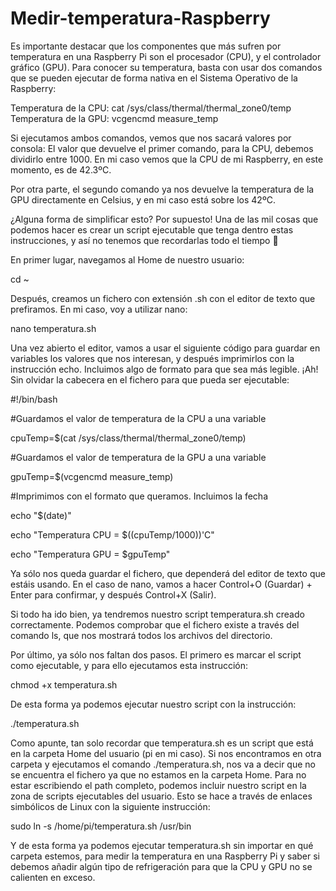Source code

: # Medir-temperatura-Raspberry


Es importante destacar que los componentes que más sufren por temperatura en una Raspberry Pi son el procesador (CPU), y el controlador gráfico (GPU). Para conocer su temperatura, basta con usar dos comandos que se pueden ejecutar de forma nativa en el Sistema Operativo de la Raspberry:

Temperatura de la CPU: cat /sys/class/thermal/thermal_zone0/temp
Temperatura de la GPU: vcgencmd measure_temp

Si ejecutamos ambos comandos, vemos que nos sacará valores por consola:
El valor que devuelve el primer comando, para la CPU, debemos dividirlo entre 1000. En mi caso vemos que la CPU de mi Raspberry, en este momento, es de 42.3ºC.

Por otra parte, el segundo comando ya nos devuelve la temperatura de la GPU directamente en Celsius, y en mi caso está sobre los 42ºC.

¿Alguna forma de simplificar esto? Por supuesto! Una de las mil cosas que podemos hacer es crear un script ejecutable que tenga dentro estas instrucciones, y así no tenemos que recordarlas todo el tiempo 🙂

En primer lugar, navegamos al Home de nuestro usuario:

cd ~


Después, creamos un fichero con extensión .sh con el editor de texto que prefiramos. En mi caso, voy a utilizar nano:

nano temperatura.sh

Una vez abierto el editor, vamos a usar el siguiente código para guardar en variables los valores que nos interesan, y después imprimirlos con la instrucción echo. Incluimos algo de formato para que sea más legible. ¡Ah! Sin olvidar la cabecera en el fichero para que pueda ser ejecutable:

#!/bin/bash

#Guardamos el valor de temperatura de la CPU a una variable

cpuTemp=$(cat /sys/class/thermal/thermal_zone0/temp)

#Guardamos el valor de temperatura de la GPU a una variable

gpuTemp=$(vcgencmd measure_temp)

#Imprimimos con el formato que queramos. Incluimos la fecha

echo "$(date)"

echo "Temperatura CPU = $((cpuTemp/1000))'C"

echo "Temperatura GPU = $gpuTemp"


Ya sólo nos queda guardar el fichero, que dependerá del editor de texto que estáis usando. En el caso de nano, vamos a hacer Control+O (Guardar) + Enter para confirmar, y después Control+X (Salir).

Si todo ha ido bien, ya tendremos nuestro script temperatura.sh creado correctamente. Podemos comprobar que el fichero existe a través del comando ls, que nos mostrará todos los archivos del directorio.

Por último, ya sólo nos faltan dos pasos. El primero es marcar el script como ejecutable, y para ello ejecutamos esta instrucción:

chmod +x temperatura.sh

De esta forma ya podemos ejecutar nuestro script con la instrucción:

./temperatura.sh

Como apunte, tan solo recordar que temperatura.sh es un script que está en la carpeta Home del usuario (pi en mi caso). Si nos encontramos en otra carpeta y ejecutamos el comando ./temperatura.sh, nos va a decir que no se encuentra el fichero ya que no estamos en la carpeta Home. Para no estar escribiendo el path completo, podemos incluir nuestro script en la zona de scripts ejecutables del usuario. Esto se hace a través de enlaces simbólicos de Linux con la siguiente instrucción:

sudo ln -s /home/pi/temperatura.sh /usr/bin

Y de esta forma ya podemos ejecutar temperatura.sh sin importar en qué carpeta estemos, para medir la temperatura en una Raspberry Pi y saber si debemos añadir algún tipo de refrigeración para que la CPU y GPU no se calienten en exceso.
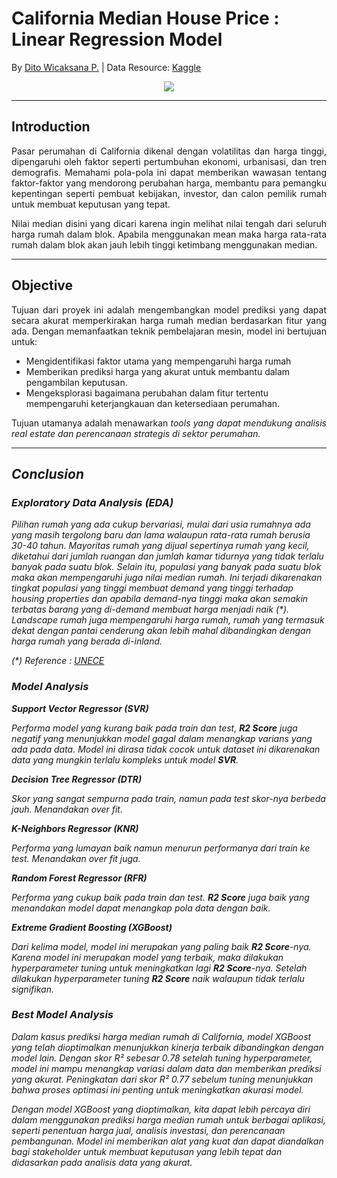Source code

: # **California Median House Price** : Linear Regression Model 

By [Dito Wicaksana P.](https://github.com/ditoowp) | Data Resource: [Kaggle](https://www.kaggle.com/datasets/shibumohapatra/house-price/data)

<center><img src="https://imgtr.ee/images/2024/07/27/2688680e64de44d23c082a45db7887f7.jpeg"/></center>

---

## Introduction
<p style="text-align: justify;">
Pasar perumahan di California dikenal dengan volatilitas dan harga tinggi, dipengaruhi oleh faktor seperti pertumbuhan ekonomi, urbanisasi, dan tren demografis. Memahami pola-pola ini dapat memberikan wawasan tentang faktor-faktor yang mendorong perubahan harga, membantu para pemangku kepentingan seperti pembuat kebijakan, investor, dan calon pemilik rumah untuk membuat keputusan yang tepat.
</p>
<p style="text-align: justify;">
Nilai median disini yang dicari karena ingin melihat nilai tengah dari seluruh harga rumah dalam blok. Apabila menggunakan mean maka harga rata-rata rumah dalam blok akan jauh lebih tinggi ketimbang menggunakan median.
</p>

---

## Objective
<p style="text-align: justify;">
Tujuan dari proyek ini adalah mengembangkan model prediksi yang dapat secara akurat memperkirakan harga rumah median berdasarkan fitur yang ada. Dengan memanfaatkan teknik pembelajaran mesin, model ini bertujuan untuk:
</p>

* Mengidentifikasi faktor utama yang mempengaruhi harga rumah
* Memberikan prediksi harga yang akurat untuk membantu dalam pengambilan keputusan.
* Mengeksplorasi bagaimana perubahan dalam fitur tertentu mempengaruhi keterjangkauan dan ketersediaan perumahan.

<p style="text-align: justify;">
Tujuan utamanya adalah menawarkan <em>tools<em> yang dapat mendukung analisis <em>real estate</em> dan perencanaan strategis di sektor perumahan.
</p>

---

## Conclusion
### Exploratory Data Analysis (EDA)

Pilihan rumah yang ada cukup bervariasi, mulai dari usia rumahnya ada yang masih tergolong baru dan lama walaupun rata-rata rumah berusia 30-40 tahun. Mayoritas rumah yang dijual sepertinya rumah yang kecil, diketahui dari jumlah ruangan dan jumlah kamar tidurnya yang tidak terlalu banyak pada suatu blok. Selain itu, populasi yang banyak pada suatu blok maka akan mempengaruhi juga nilai median rumah. Ini terjadi dikarenakan tingkat populasi yang tinggi membuat *demand* yang tinggi terhadap *housing properties* dan apabila *demand*-nya tinggi maka akan semakin terbatas barang yang di-*demand* membuat harga menjadi naik (*). *Landscape* rumah juga mempengaruhi harga rumah, rumah yang termasuk dekat dengan pantai cenderung akan lebih mahal dibandingkan dengan harga rumah yang berada di-*inland*. 

(*) Reference : [UNECE](https://unece.org/fileadmin/DAM/hlm/archive/Key%20note%20population%20and%20housing.pdf)

### Model Analysis

**Support Vector Regressor (SVR)**

Performa model yang kurang baik pada *train* dan *test*, **R2 Score** juga negatif yang menunjukkan model gagal dalam menangkap varians yang ada pada data. Model ini dirasa tidak cocok untuk dataset ini dikarenakan data yang mungkin terlalu kompleks untuk model **SVR**.

**Decision Tree Regressor (DTR)**

Skor yang sangat sempurna pada *train*, namun pada *test* skor-nya berbeda jauh. Menandakan *over fit*.

**K-Neighbors Regressor (KNR)**

Performa yang lumayan baik namun menurun performanya dari *train* ke *test*. Menandakan *over fit* juga.

**Random Forest Regressor (RFR)**

Performa yang cukup baik pada *train* dan *test*. **R2 Score** juga baik yang menandakan model dapat menangkap pola data dengan baik. 

**Extreme Gradient Boosting (XGBoost)**

Dari kelima model, model ini merupakan yang paling baik **R2 Score**-nya. Karena model ini merupakan model yang terbaik, maka dilakukan *hyperparameter tuning* untuk meningkatkan lagi **R2 Score**-nya. Setelah dilakukan *hyperparameter tuning* **R2 Score** naik walaupun tidak terlalu signifikan.

### Best Model Analysis

Dalam kasus prediksi harga median rumah di California, model XGBoost yang telah dioptimalkan menunjukkan kinerja terbaik dibandingkan dengan model lain. Dengan skor R² sebesar 0.78 setelah tuning hyperparameter, model ini mampu menangkap variasi dalam data dan memberikan prediksi yang akurat. Peningkatan dari skor R² 0.77 sebelum tuning menunjukkan bahwa proses optimasi ini penting untuk meningkatkan akurasi model.

Dengan model XGBoost yang dioptimalkan, kita dapat lebih percaya diri dalam menggunakan prediksi harga median rumah untuk berbagai aplikasi, seperti penentuan harga jual, analisis investasi, dan perencanaan pembangunan. Model ini memberikan alat yang kuat dan dapat diandalkan bagi stakeholder untuk membuat keputusan yang lebih tepat dan didasarkan pada analisis data yang akurat.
------------------------------------------------------------------------
Give back, unchanged, the run of lines in the listing above that begins at the line containing "Temperatura de la GPU: vcgencmd measure_temp" and ends at the line containing "nano temperatura.sh", both included.

Temperatura de la GPU: vcgencmd measure_temp

Si ejecutamos ambos comandos, vemos que nos sacará valores por consola:
El valor que devuelve el primer comando, para la CPU, debemos dividirlo entre 1000. En mi caso vemos que la CPU de mi Raspberry, en este momento, es de 42.3ºC.

Por otra parte, el segundo comando ya nos devuelve la temperatura de la GPU directamente en Celsius, y en mi caso está sobre los 42ºC.

¿Alguna forma de simplificar esto? Por supuesto! Una de las mil cosas que podemos hacer es crear un script ejecutable que tenga dentro estas instrucciones, y así no tenemos que recordarlas todo el tiempo 🙂

En primer lugar, navegamos al Home de nuestro usuario:

cd ~


Después, creamos un fichero con extensión .sh con el editor de texto que prefiramos. En mi caso, voy a utilizar nano:

nano temperatura.sh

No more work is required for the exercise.